» **TASK BRIEF**: What is needed here is each entry reproduced exactly, without its pictures.

» **THE INPUT**:
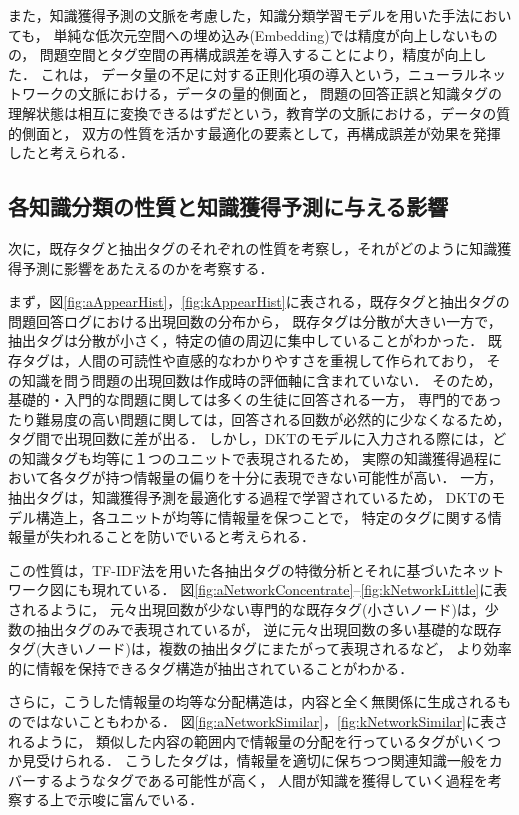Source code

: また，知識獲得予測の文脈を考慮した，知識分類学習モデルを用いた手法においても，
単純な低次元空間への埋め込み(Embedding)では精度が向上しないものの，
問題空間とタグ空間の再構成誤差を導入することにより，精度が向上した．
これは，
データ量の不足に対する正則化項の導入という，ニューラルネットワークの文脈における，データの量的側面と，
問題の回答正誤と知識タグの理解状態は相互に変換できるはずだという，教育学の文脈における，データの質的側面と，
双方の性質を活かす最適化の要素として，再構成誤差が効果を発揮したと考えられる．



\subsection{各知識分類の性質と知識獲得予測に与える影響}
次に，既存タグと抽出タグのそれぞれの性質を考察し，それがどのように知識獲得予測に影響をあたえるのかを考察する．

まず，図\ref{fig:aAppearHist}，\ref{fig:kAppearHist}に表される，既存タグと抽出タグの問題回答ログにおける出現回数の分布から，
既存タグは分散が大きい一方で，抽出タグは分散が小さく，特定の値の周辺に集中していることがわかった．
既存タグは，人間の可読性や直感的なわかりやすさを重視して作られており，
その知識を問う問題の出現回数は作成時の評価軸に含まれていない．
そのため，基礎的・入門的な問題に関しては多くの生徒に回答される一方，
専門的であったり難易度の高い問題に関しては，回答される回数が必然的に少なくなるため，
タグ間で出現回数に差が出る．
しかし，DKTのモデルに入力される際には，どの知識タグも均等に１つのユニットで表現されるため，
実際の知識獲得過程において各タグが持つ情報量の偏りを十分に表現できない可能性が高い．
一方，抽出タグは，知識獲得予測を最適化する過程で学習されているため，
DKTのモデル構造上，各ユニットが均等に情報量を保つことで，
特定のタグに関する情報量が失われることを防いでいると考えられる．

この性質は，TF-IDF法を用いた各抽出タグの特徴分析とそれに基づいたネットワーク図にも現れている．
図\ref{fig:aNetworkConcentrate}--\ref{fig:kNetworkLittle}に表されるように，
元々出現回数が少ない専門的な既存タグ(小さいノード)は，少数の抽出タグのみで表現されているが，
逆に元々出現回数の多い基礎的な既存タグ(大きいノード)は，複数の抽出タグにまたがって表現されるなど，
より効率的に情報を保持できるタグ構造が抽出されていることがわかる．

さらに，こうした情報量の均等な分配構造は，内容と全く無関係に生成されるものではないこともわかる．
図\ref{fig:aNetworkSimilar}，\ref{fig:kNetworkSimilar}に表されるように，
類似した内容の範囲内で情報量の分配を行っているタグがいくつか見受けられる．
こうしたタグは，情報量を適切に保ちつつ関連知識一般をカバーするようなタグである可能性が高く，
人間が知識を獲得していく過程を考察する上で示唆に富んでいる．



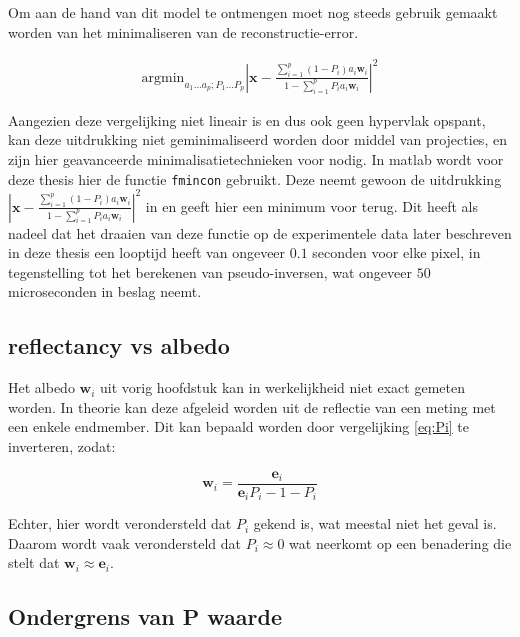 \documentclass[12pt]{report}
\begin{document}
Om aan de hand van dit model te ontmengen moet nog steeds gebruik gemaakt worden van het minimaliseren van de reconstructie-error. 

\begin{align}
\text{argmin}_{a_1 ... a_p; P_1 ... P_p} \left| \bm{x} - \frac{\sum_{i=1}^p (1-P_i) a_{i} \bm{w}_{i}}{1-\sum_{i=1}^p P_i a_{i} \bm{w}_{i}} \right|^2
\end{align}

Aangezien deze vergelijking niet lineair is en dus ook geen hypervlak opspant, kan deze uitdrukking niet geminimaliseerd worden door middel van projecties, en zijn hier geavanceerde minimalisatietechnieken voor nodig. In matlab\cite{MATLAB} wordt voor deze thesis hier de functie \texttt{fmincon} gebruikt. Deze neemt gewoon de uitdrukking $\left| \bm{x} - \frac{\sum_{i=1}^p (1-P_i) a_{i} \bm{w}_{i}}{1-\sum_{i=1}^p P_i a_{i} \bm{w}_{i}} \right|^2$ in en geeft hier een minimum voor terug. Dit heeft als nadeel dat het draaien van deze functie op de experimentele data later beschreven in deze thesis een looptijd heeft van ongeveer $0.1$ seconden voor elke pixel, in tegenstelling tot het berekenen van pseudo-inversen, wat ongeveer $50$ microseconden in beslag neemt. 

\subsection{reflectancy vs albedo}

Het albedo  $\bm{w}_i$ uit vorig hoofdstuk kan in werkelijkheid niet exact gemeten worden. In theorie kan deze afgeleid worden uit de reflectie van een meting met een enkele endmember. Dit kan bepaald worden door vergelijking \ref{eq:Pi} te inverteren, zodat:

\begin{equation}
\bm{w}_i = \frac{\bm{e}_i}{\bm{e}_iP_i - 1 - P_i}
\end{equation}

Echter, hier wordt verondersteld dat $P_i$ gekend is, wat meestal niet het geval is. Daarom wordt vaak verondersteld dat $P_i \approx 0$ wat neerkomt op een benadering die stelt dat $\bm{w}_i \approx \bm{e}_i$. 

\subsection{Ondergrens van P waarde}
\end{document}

» **OUTPUT BELOW**:
Source code

: また，知識獲得予測の文脈を考慮した，知識分類学習モデルを用いた手法においても，
単純な低次元空間への埋め込み(Embedding)では精度が向上しないものの，
問題空間とタグ空間の再構成誤差を導入することにより，精度が向上した．
これは，
データ量の不足に対する正則化項の導入という，ニューラルネットワークの文脈における，データの量的側面と，
問題の回答正誤と知識タグの理解状態は相互に変換できるはずだという，教育学の文脈における，データの質的側面と，
双方の性質を活かす最適化の要素として，再構成誤差が効果を発揮したと考えられる．



\subsection{各知識分類の性質と知識獲得予測に与える影響}
次に，既存タグと抽出タグのそれぞれの性質を考察し，それがどのように知識獲得予測に影響をあたえるのかを考察する．

まず，図\ref{fig:aAppearHist}，\ref{fig:kAppearHist}に表される，既存タグと抽出タグの問題回答ログにおける出現回数の分布から，
既存タグは分散が大きい一方で，抽出タグは分散が小さく，特定の値の周辺に集中していることがわかった．
既存タグは，人間の可読性や直感的なわかりやすさを重視して作られており，
その知識を問う問題の出現回数は作成時の評価軸に含まれていない．
そのため，基礎的・入門的な問題に関しては多くの生徒に回答される一方，
専門的であったり難易度の高い問題に関しては，回答される回数が必然的に少なくなるため，
タグ間で出現回数に差が出る．
しかし，DKTのモデルに入力される際には，どの知識タグも均等に１つのユニットで表現されるため，
実際の知識獲得過程において各タグが持つ情報量の偏りを十分に表現できない可能性が高い．
一方，抽出タグは，知識獲得予測を最適化する過程で学習されているため，
DKTのモデル構造上，各ユニットが均等に情報量を保つことで，
特定のタグに関する情報量が失われることを防いでいると考えられる．

この性質は，TF-IDF法を用いた各抽出タグの特徴分析とそれに基づいたネットワーク図にも現れている．
図\ref{fig:aNetworkConcentrate}--\ref{fig:kNetworkLittle}に表されるように，
元々出現回数が少ない専門的な既存タグ(小さいノード)は，少数の抽出タグのみで表現されているが，
逆に元々出現回数の多い基礎的な既存タグ(大きいノード)は，複数の抽出タグにまたがって表現されるなど，
より効率的に情報を保持できるタグ構造が抽出されていることがわかる．

さらに，こうした情報量の均等な分配構造は，内容と全く無関係に生成されるものではないこともわかる．
図\ref{fig:aNetworkSimilar}，\ref{fig:kNetworkSimilar}に表されるように，
類似した内容の範囲内で情報量の分配を行っているタグがいくつか見受けられる．
こうしたタグは，情報量を適切に保ちつつ関連知識一般をカバーするようなタグである可能性が高く，
人間が知識を獲得していく過程を考察する上で示唆に富んでいる．



 \documentclass[12pt]{report}
\begin{document}
Om aan de hand van dit model te ontmengen moet nog steeds gebruik gemaakt worden van het minimaliseren van de reconstructie-error. 

\begin{align}
\text{argmin}_{a_1 ... a_p; P_1 ... P_p} \left| \bm{x} - \frac{\sum_{i=1}^p (1-P_i) a_{i} \bm{w}_{i}}{1-\sum_{i=1}^p P_i a_{i} \bm{w}_{i}} \right|^2
\end{align}

Aangezien deze vergelijking niet lineair is en dus ook geen hypervlak opspant, kan deze uitdrukking niet geminimaliseerd worden door middel van projecties, en zijn hier geavanceerde minimalisatietechnieken voor nodig. In matlab\cite{MATLAB} wordt voor deze thesis hier de functie \texttt{fmincon} gebruikt. Deze neemt gewoon de uitdrukking $\left| \bm{x} - \frac{\sum_{i=1}^p (1-P_i) a_{i} \bm{w}_{i}}{1-\sum_{i=1}^p P_i a_{i} \bm{w}_{i}} \right|^2$ in en geeft hier een minimum voor terug. Dit heeft als nadeel dat het draaien van deze functie op de experimentele data later beschreven in deze thesis een looptijd heeft van ongeveer $0.1$ seconden voor elke pixel, in tegenstelling tot het berekenen van pseudo-inversen, wat ongeveer $50$ microseconden in beslag neemt. 

\subsection{reflectancy vs albedo}

Het albedo  $\bm{w}_i$ uit vorig hoofdstuk kan in werkelijkheid niet exact gemeten worden. In theorie kan deze afgeleid worden uit de reflectie van een meting met een enkele endmember. Dit kan bepaald worden door vergelijking \ref{eq:Pi} te inverteren, zodat:

\begin{equation}
\bm{w}_i = \frac{\bm{e}_i}{\bm{e}_iP_i - 1 - P_i}
\end{equation}

Echter, hier wordt verondersteld dat $P_i$ gekend is, wat meestal niet het geval is. Daarom wordt vaak verondersteld dat $P_i \approx 0$ wat neerkomt op een benadering die stelt dat $\bm{w}_i \approx \bm{e}_i$. 

\subsection{Ondergrens van P waarde}
\end{document}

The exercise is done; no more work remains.